(Listed entries):
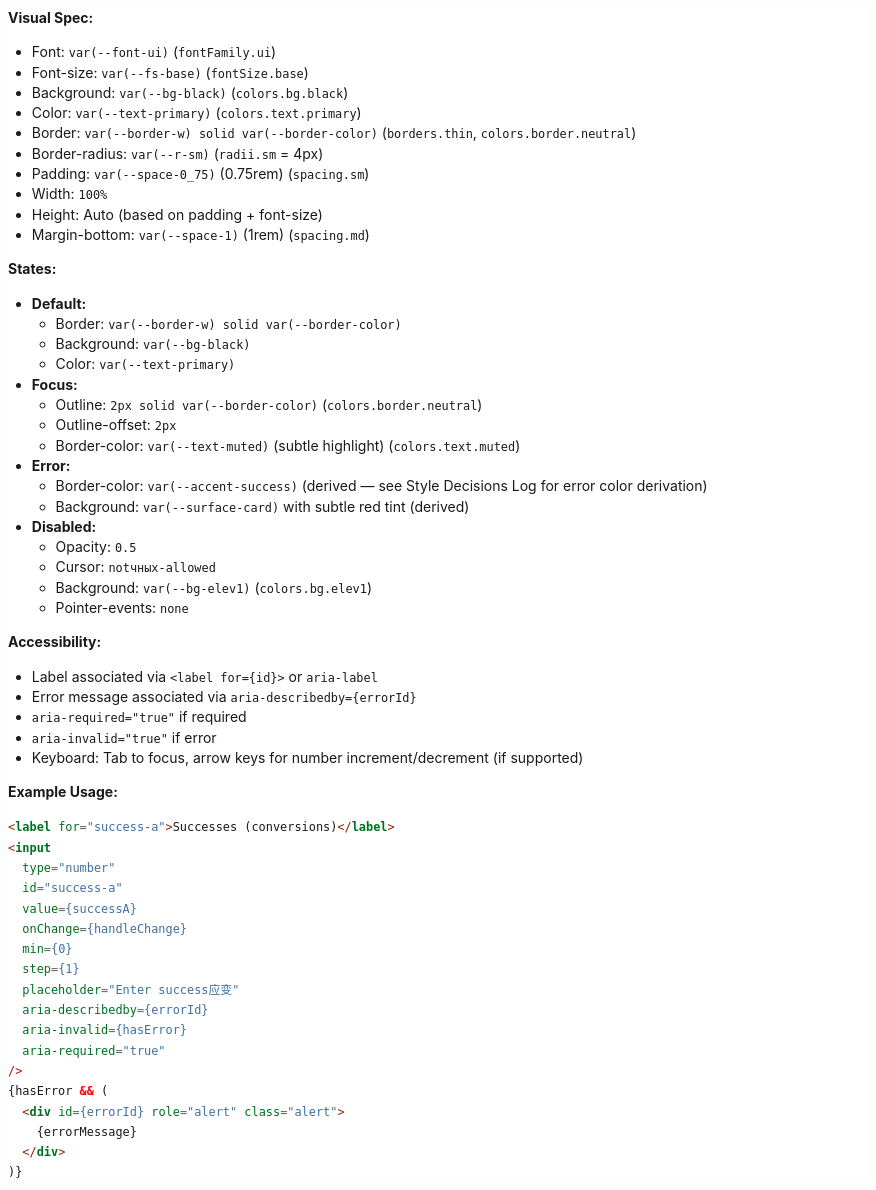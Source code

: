 **Visual Spec:**
- Font: `var(--font-ui)` (`fontFamily.ui`)
- Font-size: `var(--fs-base)` (`fontSize.base`)
- Background: `var(--bg-black)` (`colors.bg.black`)
- Color: `var(--text-primary)` (`colors.text.primary`)
- Border: `var(--border-w) solid var(--border-color)` (`borders.thin`, `colors.border.neutral`)
- Border-radius: `var(--r-sm)` (`radii.sm` = 4px)
- Padding: `var(--space-0_75)` (0.75rem) (`spacing.sm`)
- Width: `100%`
- Height: Auto (based on padding + font-size)
- Margin-bottom: `var(--space-1)` (1rem) (`spacing.md`)

**States:**
- **Default:**
  - Border: `var(--border-w) solid var(--border-color)`
  - Background: `var(--bg-black)`
  - Color: `var(--text-primary)`
- **Focus:**
  - Outline: `2px solid var(--border-color)` (`colors.border.neutral`)
  - Outline-offset: `2px`
  - Border-color: `var(--text-muted)` (subtle highlight) (`colors.text.muted`)
- **Error:**
  - Border-color: `var(--accent-success)` (derived — see Style Decisions Log for error color derivation)
  - Background: `var(--surface-card)` with subtle red tint (derived)
- **Disabled:**
  - Opacity: `0.5`
  - Cursor: `notчных-allowed`
  - Background: `var(--bg-elev1)` (`colors.bg.elev1`)
  - Pointer-events: `none`

**Accessibility:**
- Label associated via `<label for={id}>` or `aria-label`
- Error message associated via `aria-describedby={errorId}`
- `aria-required="true"` if required
- `aria-invalid="true"` if error
- Keyboard: Tab to focus, arrow keys for number increment/decrement (if supported)

**Example Usage:**
```html
<label for="success-a">Successes (conversions)</label>
<input
  type="number"
  id="success-a"
  value={successA}
  onChange={handleChange}
  min={0}
  step={1}
  placeholder="Enter success应变"
  aria-describedby={errorId}
  aria-invalid={hasError}
  aria-required="true"
/>
{hasError && (
  <div id={errorId} role="alert" class="alert">
    {errorMessage}
  </div>
)}
```
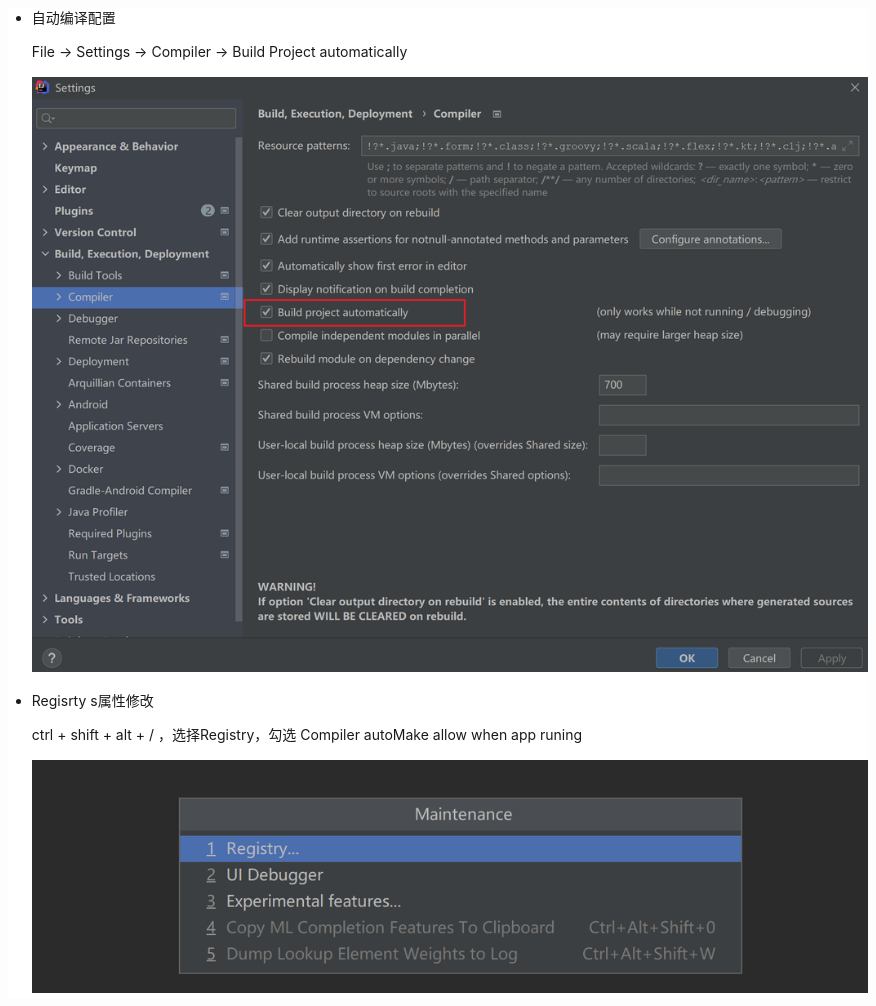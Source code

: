 *   自动编译配置

    File -> Settings -> Compiler -> Build Project automatically

    <img src="../spring/img/IDEA自动编译.png">

*   Regisrty s属性修改

    ctrl + shift + alt + / ，选择Registry，勾选 Compiler autoMake allow when app runing

    <img src="./img/Registry.png">
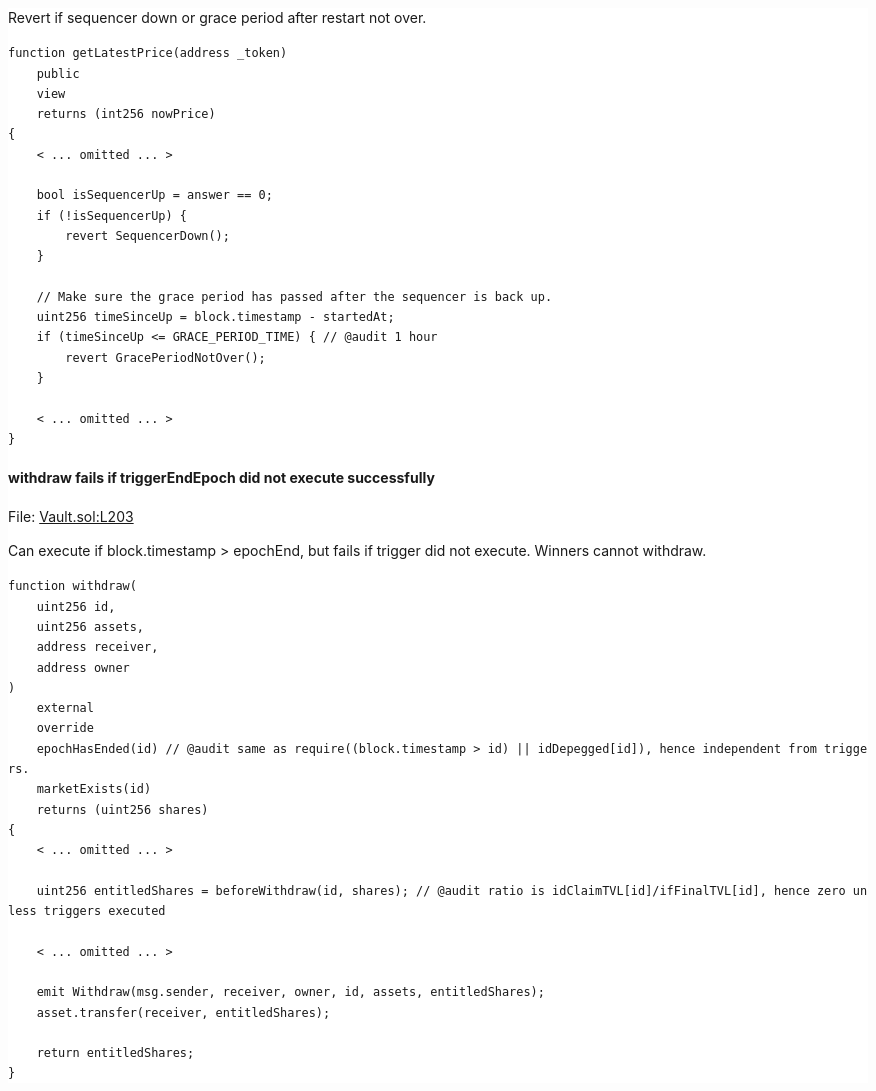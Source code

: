 Revert if sequencer down or grace period after restart not over.

```solidity
function getLatestPrice(address _token)
    public
    view
    returns (int256 nowPrice)
{
    < ... omitted ... >

    bool isSequencerUp = answer == 0;
    if (!isSequencerUp) {
        revert SequencerDown();
    }

    // Make sure the grace period has passed after the sequencer is back up.
    uint256 timeSinceUp = block.timestamp - startedAt;
    if (timeSinceUp <= GRACE_PERIOD_TIME) { // @audit 1 hour
        revert GracePeriodNotOver();
    }

    < ... omitted ... >
}
```

#### withdraw fails if triggerEndEpoch did not execute successfully

File: [Vault.sol:L203](https://github.com/code-423n4/2022-09-y2k-finance/blob/2175c044af98509261e4147edeb48e1036773771/src/Vault.sol#L203)

Can execute if block.timestamp > epochEnd, but fails if trigger did not execute. Winners cannot withdraw.

```solidity
function withdraw(
    uint256 id,
    uint256 assets,
    address receiver,
    address owner
)
    external
    override
    epochHasEnded(id) // @audit same as require((block.timestamp > id) || idDepegged[id]), hence independent from triggers.
    marketExists(id)
    returns (uint256 shares)
{
    < ... omitted ... >

    uint256 entitledShares = beforeWithdraw(id, shares); // @audit ratio is idClaimTVL[id]/ifFinalTVL[id], hence zero unless triggers executed
    
    < ... omitted ... >

    emit Withdraw(msg.sender, receiver, owner, id, assets, entitledShares);
    asset.transfer(receiver, entitledShares);

    return entitledShares;
}
```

(Work instruction):
Quote all the records verbatim, dropping any pictures from your copy.

(Answer to this problem):
Source code

: **Visual Spec:**
- Font: `var(--font-ui)` (`fontFamily.ui`)
- Font-size: `var(--fs-base)` (`fontSize.base`)
- Background: `var(--bg-black)` (`colors.bg.black`)
- Color: `var(--text-primary)` (`colors.text.primary`)
- Border: `var(--border-w) solid var(--border-color)` (`borders.thin`, `colors.border.neutral`)
- Border-radius: `var(--r-sm)` (`radii.sm` = 4px)
- Padding: `var(--space-0_75)` (0.75rem) (`spacing.sm`)
- Width: `100%`
- Height: Auto (based on padding + font-size)
- Margin-bottom: `var(--space-1)` (1rem) (`spacing.md`)

**States:**
- **Default:**
  - Border: `var(--border-w) solid var(--border-color)`
  - Background: `var(--bg-black)`
  - Color: `var(--text-primary)`
- **Focus:**
  - Outline: `2px solid var(--border-color)` (`colors.border.neutral`)
  - Outline-offset: `2px`
  - Border-color: `var(--text-muted)` (subtle highlight) (`colors.text.muted`)
- **Error:**
  - Border-color: `var(--accent-success)` (derived — see Style Decisions Log for error color derivation)
  - Background: `var(--surface-card)` with subtle red tint (derived)
- **Disabled:**
  - Opacity: `0.5`
  - Cursor: `notчных-allowed`
  - Background: `var(--bg-elev1)` (`colors.bg.elev1`)
  - Pointer-events: `none`

**Accessibility:**
- Label associated via `<label for={id}>` or `aria-label`
- Error message associated via `aria-describedby={errorId}`
- `aria-required="true"` if required
- `aria-invalid="true"` if error
- Keyboard: Tab to focus, arrow keys for number increment/decrement (if supported)

**Example Usage:**
```html
<label for="success-a">Successes (conversions)</label>
<input
  type="number"
  id="success-a"
  value={successA}
  onChange={handleChange}
  min={0}
  step={1}
  placeholder="Enter success应变"
  aria-describedby={errorId}
  aria-invalid={hasError}
  aria-required="true"
/>
{hasError && (
  <div id={errorId} role="alert" class="alert">
    {errorMessage}
  </div>
)}
```
Source code

: *   自动编译配置

    File -> Settings -> Compiler -> Build Project automatically

    <img src="../spring/img/IDEA自动编译.png">

*   Regisrty s属性修改

    ctrl + shift + alt + / ，选择Registry，勾选 Compiler autoMake allow when app runing

    <img src="./img/Registry.png">
Source code

: Revert if sequencer down or grace period after restart not over.

```solidity
function getLatestPrice(address _token)
    public
    view
    returns (int256 nowPrice)
{
    < ... omitted ... >

    bool isSequencerUp = answer == 0;
    if (!isSequencerUp) {
        revert SequencerDown();
    }

    // Make sure the grace period has passed after the sequencer is back up.
    uint256 timeSinceUp = block.timestamp - startedAt;
    if (timeSinceUp <= GRACE_PERIOD_TIME) { // @audit 1 hour
        revert GracePeriodNotOver();
    }

    < ... omitted ... >
}
```

#### withdraw fails if triggerEndEpoch did not execute successfully

File: [Vault.sol:L203](https://github.com/code-423n4/2022-09-y2k-finance/blob/2175c044af98509261e4147edeb48e1036773771/src/Vault.sol#L203)

Can execute if block.timestamp > epochEnd, but fails if trigger did not execute. Winners cannot withdraw.

```solidity
function withdraw(
    uint256 id,
    uint256 assets,
    address receiver,
    address owner
)
    external
    override
    epochHasEnded(id) // @audit same as require((block.timestamp > id) || idDepegged[id]), hence independent from triggers.
    marketExists(id)
    returns (uint256 shares)
{
    < ... omitted ... >

    uint256 entitledShares = beforeWithdraw(id, shares); // @audit ratio is idClaimTVL[id]/ifFinalTVL[id], hence zero unless triggers executed
    
    < ... omitted ... >

    emit Withdraw(msg.sender, receiver, owner, id, assets, entitledShares);
    asset.transfer(receiver, entitledShares);

    return entitledShares;
}
```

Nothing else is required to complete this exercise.